In questi anni abbiamo assistito ad un processo di decomposizione della politica persino sorprendente nei suoi modi. E’ come assistere alla messa in scena di ciò che normalmente è fuori dai riflettori, affidato agli specialisti delle camere mortuarie, che preparano il cadavere per l’ultima esposizione pubblica prima della sepoltura.
L’oscenità in senso etimologico, ossia l’esposizione del disordine dietro i fondali, della confusione dei camerini, dei volti senza trucco. Se dovessimo trovare una formula per questa nostra epoca potremmo dire di essere passati dalla politica spettacolo allo spettacolo della politica. Farsesco, impudico, esibito sino all’estremo. Eppure insuperabile.
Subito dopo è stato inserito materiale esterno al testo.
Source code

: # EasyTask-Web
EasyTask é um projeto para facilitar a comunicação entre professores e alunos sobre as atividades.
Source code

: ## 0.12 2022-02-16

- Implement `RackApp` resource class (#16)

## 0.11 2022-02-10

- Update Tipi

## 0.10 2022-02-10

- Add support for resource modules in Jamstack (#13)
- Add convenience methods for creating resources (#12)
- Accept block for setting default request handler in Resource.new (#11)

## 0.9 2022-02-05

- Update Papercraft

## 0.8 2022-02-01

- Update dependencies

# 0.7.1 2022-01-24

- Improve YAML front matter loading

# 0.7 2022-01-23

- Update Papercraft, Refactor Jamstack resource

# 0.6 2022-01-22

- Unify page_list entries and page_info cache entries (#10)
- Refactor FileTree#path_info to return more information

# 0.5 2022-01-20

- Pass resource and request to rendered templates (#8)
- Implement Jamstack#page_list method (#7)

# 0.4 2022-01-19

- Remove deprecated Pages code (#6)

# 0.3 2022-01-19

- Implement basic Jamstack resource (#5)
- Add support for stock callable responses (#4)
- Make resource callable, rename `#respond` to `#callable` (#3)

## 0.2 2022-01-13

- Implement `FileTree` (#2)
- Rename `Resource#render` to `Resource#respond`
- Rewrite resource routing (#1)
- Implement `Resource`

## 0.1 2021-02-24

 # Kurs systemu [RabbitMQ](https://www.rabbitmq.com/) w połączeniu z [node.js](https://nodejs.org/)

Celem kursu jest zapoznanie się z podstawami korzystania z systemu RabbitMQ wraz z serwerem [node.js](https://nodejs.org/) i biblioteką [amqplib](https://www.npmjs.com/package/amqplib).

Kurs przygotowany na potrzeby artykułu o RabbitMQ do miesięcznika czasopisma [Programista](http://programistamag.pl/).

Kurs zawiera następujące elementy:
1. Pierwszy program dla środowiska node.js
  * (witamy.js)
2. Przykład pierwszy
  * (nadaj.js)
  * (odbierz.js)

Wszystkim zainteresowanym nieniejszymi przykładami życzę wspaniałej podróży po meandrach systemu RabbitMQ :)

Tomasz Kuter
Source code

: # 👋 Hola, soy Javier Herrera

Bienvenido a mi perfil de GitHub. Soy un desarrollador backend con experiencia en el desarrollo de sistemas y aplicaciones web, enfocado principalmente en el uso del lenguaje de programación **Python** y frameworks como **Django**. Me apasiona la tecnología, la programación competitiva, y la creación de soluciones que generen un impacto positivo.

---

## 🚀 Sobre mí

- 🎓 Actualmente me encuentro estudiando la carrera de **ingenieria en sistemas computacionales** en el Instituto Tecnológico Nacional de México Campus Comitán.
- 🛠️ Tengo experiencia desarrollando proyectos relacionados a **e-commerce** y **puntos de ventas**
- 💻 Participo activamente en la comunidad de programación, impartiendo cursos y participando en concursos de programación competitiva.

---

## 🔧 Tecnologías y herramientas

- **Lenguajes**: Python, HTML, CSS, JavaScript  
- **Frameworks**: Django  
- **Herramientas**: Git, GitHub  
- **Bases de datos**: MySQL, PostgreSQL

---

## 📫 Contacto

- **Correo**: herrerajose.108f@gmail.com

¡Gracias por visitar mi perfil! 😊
Intorno alla questione della decadenza da senatore di Silvio Berlusconi e alla crisi di governo abortita in extremis, il gioco delle alleanze, delle amicizie, delle poltrone, degli interessi si è mostrato senza infingimenti. Nudo. Una nudità senza vergogne di sorta. Scilipoti che inveisce contro i traditori che abbandonano la barca che affonda è l’immagine più emblematica della politica che da spettacolo, mostrando la propria trama senza esitazioni né traumi.
Se il berlusconismo ha segnato il passaggio dalla politica ideologica alla politica dell’immagine, il tramonto del vecchio leader pare segnare il passaggio all’avanspettacolo, alla farsa, all’operetta.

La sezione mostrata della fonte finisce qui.